Polymerases and DNA Repair in Neurons: Implications in Neuronal Survival and Neurodegenerative Diseases

Abstract

Most of the neurodegenerative diseases and aging are associated with reactive oxygen species (ROS) or other intracellular damaging agents that challenge the genome integrity of the neurons. As most of the mature neurons stay in G0/G1 phase, replication-uncoupled DNA repair pathways including BER, NER, SSBR, and NHEJ, are pivotal, efficient, and economic mechanisms to maintain genomic stability without reactivating cell cycle. In these progresses, polymerases are prominent, not only because they are responsible for both sensing and repairing damages, but also for their more diversified roles depending on the cell cycle phase and damage types. In this review, we summarized recent knowledge on the structural and biochemical properties of distinct polymerases, including DNA and RNA polymerases, which are known to be expressed and active in nervous system; the biological relevance of these polymerases and their interactors with neuronal degeneration would be most graphically illustrated by the neurological abnormalities observed in patients with hereditary diseases associated with defects in DNA repair; furthermore, the vicious cycle of the trinucleotide repeat (TNR) and impaired DNA repair pathway is also discussed.
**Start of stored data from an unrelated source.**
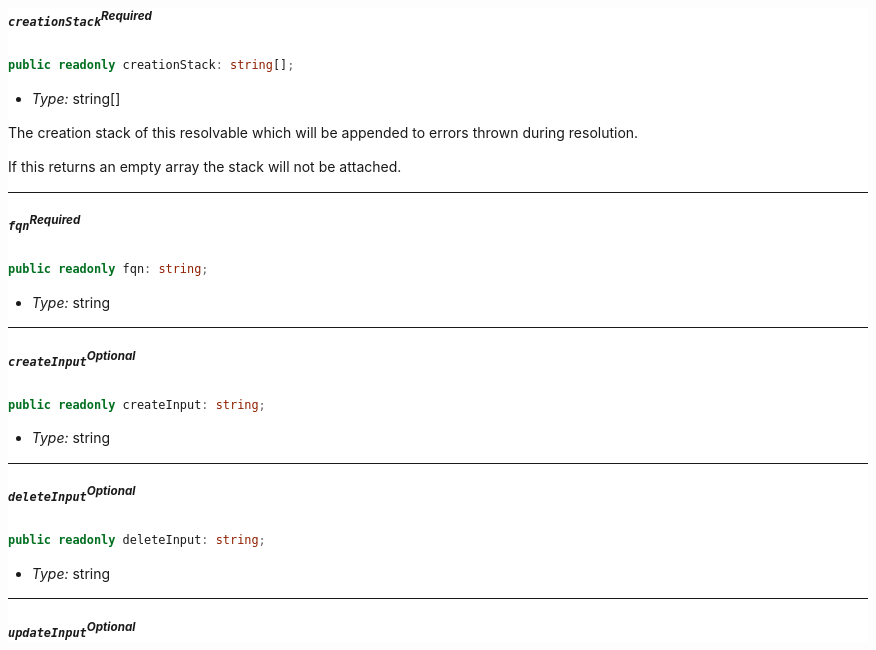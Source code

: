 ##### `creationStack`<sup>Required</sup> <a name="creationStack" id="rhizo-co-terraform-provider-oci.dataSafeSdmMaskingPolicyDifference.DataSafeSdmMaskingPolicyDifferenceTimeoutsOutputReference.property.creationStack"></a>

```typescript
public readonly creationStack: string[];
```

- *Type:* string[]

The creation stack of this resolvable which will be appended to errors thrown during resolution.

If this returns an empty array the stack will not be attached.

---

##### `fqn`<sup>Required</sup> <a name="fqn" id="rhizo-co-terraform-provider-oci.dataSafeSdmMaskingPolicyDifference.DataSafeSdmMaskingPolicyDifferenceTimeoutsOutputReference.property.fqn"></a>

```typescript
public readonly fqn: string;
```

- *Type:* string

---

##### `createInput`<sup>Optional</sup> <a name="createInput" id="rhizo-co-terraform-provider-oci.dataSafeSdmMaskingPolicyDifference.DataSafeSdmMaskingPolicyDifferenceTimeoutsOutputReference.property.createInput"></a>

```typescript
public readonly createInput: string;
```

- *Type:* string

---

##### `deleteInput`<sup>Optional</sup> <a name="deleteInput" id="rhizo-co-terraform-provider-oci.dataSafeSdmMaskingPolicyDifference.DataSafeSdmMaskingPolicyDifferenceTimeoutsOutputReference.property.deleteInput"></a>

```typescript
public readonly deleteInput: string;
```

- *Type:* string

---

##### `updateInput`<sup>Optional</sup> <a name="updateInput" id="rhizo-co-terraform-provider-oci.dataSafeSdmMaskingPolicyDifference.DataSafeSdmMaskingPolicyDifferenceTimeoutsOutputReference.property.updateInput"></a>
Unraveling the mechanisms and contextual basis of the role of the polymerases in DNA damage response and repair will promote our understanding about how long-lived postmitotic cells cope with DNA lesions, and why disrupted DNA repair contributes to disease origin, despite the diversity of mutations in genes. This knowledge may lead to new insight into the development of targeted intervention for neurodegenerative diseases.